## [TO DO]
In full and without edits, write out the data that follows.

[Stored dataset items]
++++

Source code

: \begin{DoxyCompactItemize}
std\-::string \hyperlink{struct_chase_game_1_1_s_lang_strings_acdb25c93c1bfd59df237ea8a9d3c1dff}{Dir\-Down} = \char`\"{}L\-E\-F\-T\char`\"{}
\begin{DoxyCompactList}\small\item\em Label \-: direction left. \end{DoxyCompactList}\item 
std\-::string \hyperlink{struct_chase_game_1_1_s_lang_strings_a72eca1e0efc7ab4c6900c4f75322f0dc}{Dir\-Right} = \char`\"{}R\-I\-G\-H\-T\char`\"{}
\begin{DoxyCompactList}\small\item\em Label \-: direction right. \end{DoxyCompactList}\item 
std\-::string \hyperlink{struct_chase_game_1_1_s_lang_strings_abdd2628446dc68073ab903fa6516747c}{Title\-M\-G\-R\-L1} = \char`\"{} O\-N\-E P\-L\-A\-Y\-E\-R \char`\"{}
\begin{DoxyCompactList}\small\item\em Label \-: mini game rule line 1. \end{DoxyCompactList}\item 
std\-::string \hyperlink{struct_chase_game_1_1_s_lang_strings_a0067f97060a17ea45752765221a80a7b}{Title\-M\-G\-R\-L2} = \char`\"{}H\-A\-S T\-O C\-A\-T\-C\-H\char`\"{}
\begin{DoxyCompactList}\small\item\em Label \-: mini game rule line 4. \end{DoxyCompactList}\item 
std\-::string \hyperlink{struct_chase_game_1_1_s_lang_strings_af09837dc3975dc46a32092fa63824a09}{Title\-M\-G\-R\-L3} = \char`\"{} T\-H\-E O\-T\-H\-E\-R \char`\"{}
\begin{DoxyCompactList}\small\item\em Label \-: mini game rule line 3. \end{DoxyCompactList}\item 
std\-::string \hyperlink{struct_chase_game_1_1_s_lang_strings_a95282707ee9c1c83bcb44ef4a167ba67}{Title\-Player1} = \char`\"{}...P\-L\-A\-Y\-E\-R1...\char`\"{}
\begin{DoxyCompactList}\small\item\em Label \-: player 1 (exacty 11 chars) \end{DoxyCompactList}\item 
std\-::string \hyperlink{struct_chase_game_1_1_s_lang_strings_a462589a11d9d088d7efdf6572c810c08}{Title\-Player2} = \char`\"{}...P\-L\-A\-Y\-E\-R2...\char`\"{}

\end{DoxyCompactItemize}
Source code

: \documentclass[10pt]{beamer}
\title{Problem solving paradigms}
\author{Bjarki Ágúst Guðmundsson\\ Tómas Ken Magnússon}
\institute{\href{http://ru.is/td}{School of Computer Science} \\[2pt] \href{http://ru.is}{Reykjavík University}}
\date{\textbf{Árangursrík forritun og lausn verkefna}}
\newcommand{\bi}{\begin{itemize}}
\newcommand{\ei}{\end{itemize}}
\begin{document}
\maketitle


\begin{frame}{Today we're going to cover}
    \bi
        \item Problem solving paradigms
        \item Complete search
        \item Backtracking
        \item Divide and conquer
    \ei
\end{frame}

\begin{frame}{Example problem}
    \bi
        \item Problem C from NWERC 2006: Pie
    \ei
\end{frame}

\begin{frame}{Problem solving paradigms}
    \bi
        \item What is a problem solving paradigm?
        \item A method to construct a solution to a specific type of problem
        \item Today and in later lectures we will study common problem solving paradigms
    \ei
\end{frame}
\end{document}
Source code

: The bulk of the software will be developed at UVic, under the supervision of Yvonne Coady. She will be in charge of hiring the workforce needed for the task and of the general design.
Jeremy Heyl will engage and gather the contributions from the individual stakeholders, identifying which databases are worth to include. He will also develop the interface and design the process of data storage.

++++

## [FINISHED TASK]
Source code

: \begin{DoxyCompactItemize}
std\-::string \hyperlink{struct_chase_game_1_1_s_lang_strings_acdb25c93c1bfd59df237ea8a9d3c1dff}{Dir\-Down} = \char`\"{}L\-E\-F\-T\char`\"{}
\begin{DoxyCompactList}\small\item\em Label \-: direction left. \end{DoxyCompactList}\item 
std\-::string \hyperlink{struct_chase_game_1_1_s_lang_strings_a72eca1e0efc7ab4c6900c4f75322f0dc}{Dir\-Right} = \char`\"{}R\-I\-G\-H\-T\char`\"{}
\begin{DoxyCompactList}\small\item\em Label \-: direction right. \end{DoxyCompactList}\item 
std\-::string \hyperlink{struct_chase_game_1_1_s_lang_strings_abdd2628446dc68073ab903fa6516747c}{Title\-M\-G\-R\-L1} = \char`\"{} O\-N\-E P\-L\-A\-Y\-E\-R \char`\"{}
\begin{DoxyCompactList}\small\item\em Label \-: mini game rule line 1. \end{DoxyCompactList}\item 
std\-::string \hyperlink{struct_chase_game_1_1_s_lang_strings_a0067f97060a17ea45752765221a80a7b}{Title\-M\-G\-R\-L2} = \char`\"{}H\-A\-S T\-O C\-A\-T\-C\-H\char`\"{}
\begin{DoxyCompactList}\small\item\em Label \-: mini game rule line 4. \end{DoxyCompactList}\item 
std\-::string \hyperlink{struct_chase_game_1_1_s_lang_strings_af09837dc3975dc46a32092fa63824a09}{Title\-M\-G\-R\-L3} = \char`\"{} T\-H\-E O\-T\-H\-E\-R \char`\"{}
\begin{DoxyCompactList}\small\item\em Label \-: mini game rule line 3. \end{DoxyCompactList}\item 
std\-::string \hyperlink{struct_chase_game_1_1_s_lang_strings_a95282707ee9c1c83bcb44ef4a167ba67}{Title\-Player1} = \char`\"{}...P\-L\-A\-Y\-E\-R1...\char`\"{}
\begin{DoxyCompactList}\small\item\em Label \-: player 1 (exacty 11 chars) \end{DoxyCompactList}\item 
std\-::string \hyperlink{struct_chase_game_1_1_s_lang_strings_a462589a11d9d088d7efdf6572c810c08}{Title\-Player2} = \char`\"{}...P\-L\-A\-Y\-E\-R2...\char`\"{}

\end{DoxyCompactItemize}
Source code

: \documentclass[10pt]{beamer}
\title{Problem solving paradigms}
\author{Bjarki Ágúst Guðmundsson\\ Tómas Ken Magnússon}
\institute{\href{http://ru.is/td}{School of Computer Science} \\[2pt] \href{http://ru.is}{Reykjavík University}}
\date{\textbf{Árangursrík forritun og lausn verkefna}}
\newcommand{\bi}{\begin{itemize}}
\newcommand{\ei}{\end{itemize}}
\begin{document}
\maketitle


\begin{frame}{Today we're going to cover}
    \bi
        \item Problem solving paradigms
        \item Complete search
        \item Backtracking
        \item Divide and conquer
    \ei
\end{frame}

\begin{frame}{Example problem}
    \bi
        \item Problem C from NWERC 2006: Pie
    \ei
\end{frame}

\begin{frame}{Problem solving paradigms}
    \bi
        \item What is a problem solving paradigm?
        \item A method to construct a solution to a specific type of problem
        \item Today and in later lectures we will study common problem solving paradigms
    \ei
\end{frame}
\end{document}
Source code

: The bulk of the software will be developed at UVic, under the supervision of Yvonne Coady. She will be in charge of hiring the workforce needed for the task and of the general design.
Jeremy Heyl will engage and gather the contributions from the individual stakeholders, identifying which databases are worth to include. He will also develop the interface and design the process of data storage.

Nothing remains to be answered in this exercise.